It's kinda why I think something like an exokernel would make more sense than way OSes trying to abstract things to a certain level. We should be trying to build abstractions that can be peeled layer by layer like an onion, not a potato.
Unix files aren't quite an exokernel-style "just securely multiplex the disk" but in some ways they come closer than some other alternatives. No file types, just randomly accessible bytes (well, and an execute bit); no multiple streams; no ISAM, just bytes (except that you do have directories); no insertion (but you do have append and truncate).
You could make them more disk-like by making them fixed-size, with the size specified at creation time, and accessing them in blocks rather than in bytes. Would those be an improvement? I tend to think not. Certainly if those were the semantics provided by the kernel you would want userland filesystem processes to provide appendable files.
Copy-on-write file versioning and cross-file, cross-process transactions, on the other hand, could be real pluses. I'd be okay with those being provided by userland processes rather than the kernel, but I'd sure like to have them.

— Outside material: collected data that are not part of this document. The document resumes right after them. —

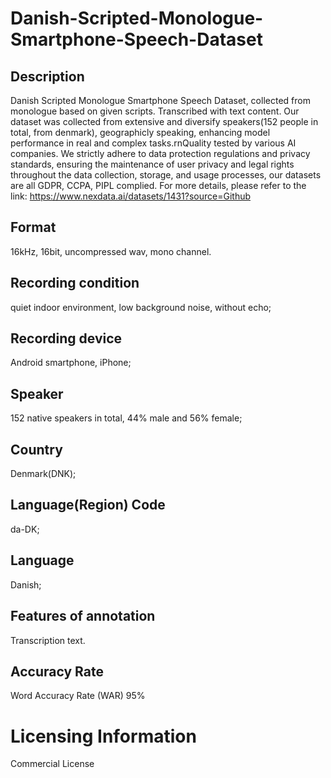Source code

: # Danish-Scripted-Monologue-Smartphone-Speech-Dataset

## Description
Danish Scripted Monologue Smartphone Speech Dataset, collected from monologue based on given scripts. Transcribed with text content. Our dataset was collected from extensive and diversify speakers(152 people in total, from denmark), geographicly speaking, enhancing model performance in real and complex tasks.rnQuality tested by various AI companies. We strictly adhere to data protection regulations and privacy standards, ensuring the maintenance of user privacy and legal rights throughout the data collection, storage, and usage processes, our datasets are all GDPR, CCPA, PIPL complied.
For more details, please refer to the link: https://www.nexdata.ai/datasets/1431?source=Github


## Format
16kHz, 16bit, uncompressed wav, mono channel.
## Recording condition
quiet indoor environment, low background noise, without echo;
## Recording device
Android smartphone, iPhone;
## Speaker
152 native speakers in total, 44% male and 56% female;
## Country
Denmark(DNK);
## Language(Region) Code
da-DK;
## Language
Danish;
## Features of annotation
Transcription text.
## Accuracy Rate
Word Accuracy Rate (WAR) 95%

# Licensing Information
Commercial License
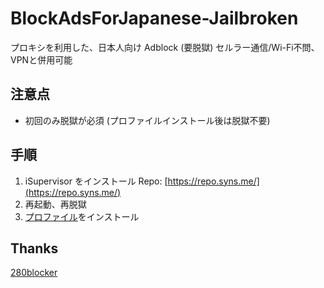 # BlockAdsForJapanese-Jailbroken

プロキシを利用した、日本人向け Adblock (要脱獄)
セルラー通信/Wi-Fi不問、VPNと併用可能

## 注意点

- 初回のみ脱獄が必須 (プロファイルインストール後は脱獄不要)

## 手順

1. iSupervisor をインストール Repo: [https://repo.syns.me/](https://repo.syns.me/)
2. 再起動、再脱獄
3. [プロファイル](https://raw.githubusercontent.com/sohsatoh/BlockAdsForJapanese-Jailbroken/master/adblock.mobileconfig)をインストール

## Thanks

[280blocker](https://280blocker.net/)
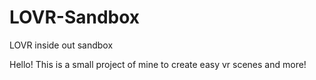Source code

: # LOVR-Sandbox
 LOVR inside out sandbox
 
 Hello! This is a small project of mine to create easy vr scenes and more!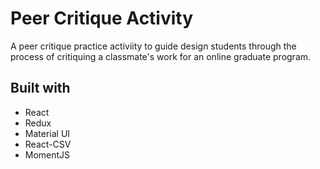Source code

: # Peer Critique Activity
A peer critique practice activiity to guide design students through the process of critiquing a classmate's work for an online graduate program.

## Built with
* React
* Redux
* Material UI
* React-CSV
* MomentJS
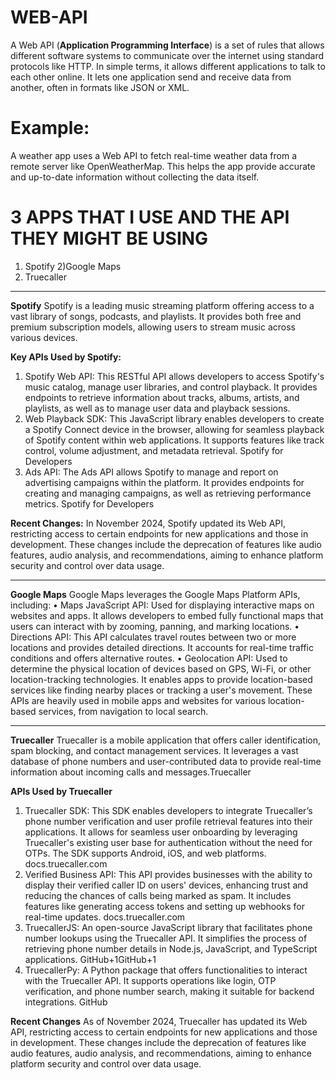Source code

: # WEB-API
A Web API (**Application Programming Interface**) is a set of rules that allows different software systems to communicate over the internet using standard protocols like HTTP. 
In simple terms, it allows different applications to talk to each other online. It lets one application send and receive data from another, often in formats like JSON or XML.

# Example: 
A weather app uses a Web API to fetch real-time weather data from a remote server like OpenWeatherMap. This helps the app provide accurate and up-to-date information without collecting the data itself.

#  3 APPS THAT I USE AND THE API THEY MIGHT BE USING
1) Spotify
2)Google Maps
3) Truecaller
______________________________________________________________________________________________________________________________________________________________________________________________________________
**Spotify**
Spotify is a leading music streaming platform offering access to a vast library of songs, podcasts, and playlists. It provides both free and premium subscription models, allowing users to stream music across various devices.

**Key APIs Used by Spotify:**
1.	Spotify Web API: This RESTful API allows developers to access Spotify's music catalog, manage user libraries, and control playback. It provides endpoints to retrieve information about tracks, albums, artists, and playlists, as well as to manage user data and playback sessions. 
2.	Web Playback SDK: This JavaScript library enables developers to create a Spotify Connect device in the browser, allowing for seamless playback of Spotify content within web applications. It supports features like track control, volume adjustment, and metadata retrieval. Spotify for Developers
3.	Ads API: The Ads API allows Spotify to manage and report on advertising campaigns within the platform. It provides endpoints for creating and managing campaigns, as well as retrieving performance metrics. Spotify for Developers
   
**Recent Changes:**
In November 2024, Spotify updated its Web API, restricting access to certain endpoints for new applications and those in development. These changes include the deprecation of features like audio features, audio analysis, and recommendations, aiming to enhance platform security and control over data usage.

______________________________________________________________________________________________________________________________________________________________________________________________________________
**Google Maps**
Google Maps leverages the Google Maps Platform APIs, including:
•	Maps JavaScript API: Used for displaying interactive maps on websites and apps. It allows developers to embed fully functional maps that users can interact with by zooming, panning, and marking locations.
•	Directions API: This API calculates travel routes between two or more locations and provides detailed directions. It accounts for real-time traffic conditions and offers alternative routes.
•	Geolocation API: Used to determine the physical location of devices based on GPS, Wi-Fi, or other location-tracking technologies. It enables apps to provide location-based services like finding nearby places or tracking a user's movement.
These APIs are heavily used in mobile apps and websites for various location-based services, from navigation to local search.

______________________________________________________________________________________________________________________________________________________________________________________________________________
**Truecaller**
Truecaller is a mobile application that offers caller identification, spam blocking, and contact management services. It leverages a vast database of phone numbers and user-contributed data to provide real-time information about incoming calls and messages.Truecaller

**APIs Used by Truecaller**
1.	Truecaller SDK: This SDK enables developers to integrate Truecaller’s phone number verification and user profile retrieval features into their applications. It allows for seamless user onboarding by leveraging Truecaller's existing user base for authentication without the need for OTPs. The SDK supports Android, iOS, and web platforms. docs.truecaller.com
2.	Verified Business API: This API provides businesses with the ability to display their verified caller ID on users' devices, enhancing trust and reducing the chances of calls being marked as spam. It includes features like generating access tokens and setting up webhooks for real-time updates. docs.truecaller.com
3.	TruecallerJS: An open-source JavaScript library that facilitates phone number lookups using the Truecaller API. It simplifies the process of retrieving phone number details in Node.js, JavaScript, and TypeScript applications. GitHub+1GitHub+1
4.	TruecallerPy: A Python package that offers functionalities to interact with the Truecaller API. It supports operations like login, OTP verification, and phone number search, making it suitable for backend integrations. GitHub

**Recent Changes**
As of November 2024, Truecaller has updated its Web API, restricting access to certain endpoints for new applications and those in development. These changes include the deprecation of features like audio features, audio analysis, and recommendations, aiming to enhance platform security and control over data usage.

We're actually facing an issue with our Ceph infrastructure in the 'upgrade' from FileStore to BlueStore: the loss of use of our SSDs.
We created our infrastructure with a bunch of hardware that had HDDs for bulk storage and an SSD for async I/O and intent log stuff.
The problem is that BlueStore does not seem to have any use for off-to-the-side SSDs AFA(we)CT. So we're left with a bunch hardware that may not be as performant under the new BlueStore world order.
The Ceph mailing list consensus seems to be "don't buy SSDs, but rather buy more spindles for more independent OSDs". That's fine for future purchases, but we have a whole bunch of gear designed for the Old Way of doing things. We could leave things be and continue using FileStore, but it seems the Path Forward is BlueStore.
Some of us do not need the speed of an all-SSD setup, but perhaps want something a little faster than only-HDDs. We're playing with benchmarks now to see how much worse the latency is with BlueStore+no-SSD, and whether the latency is good enough for us as-is.
Any new storage design that cannot handle an "hybrid" configuration of combining HDDs and SSDs is silly IMHO.
I joked that we could tie the HDDs together using ZFS zvol, with the SSD as the ZIL, and point the OSD(s) there.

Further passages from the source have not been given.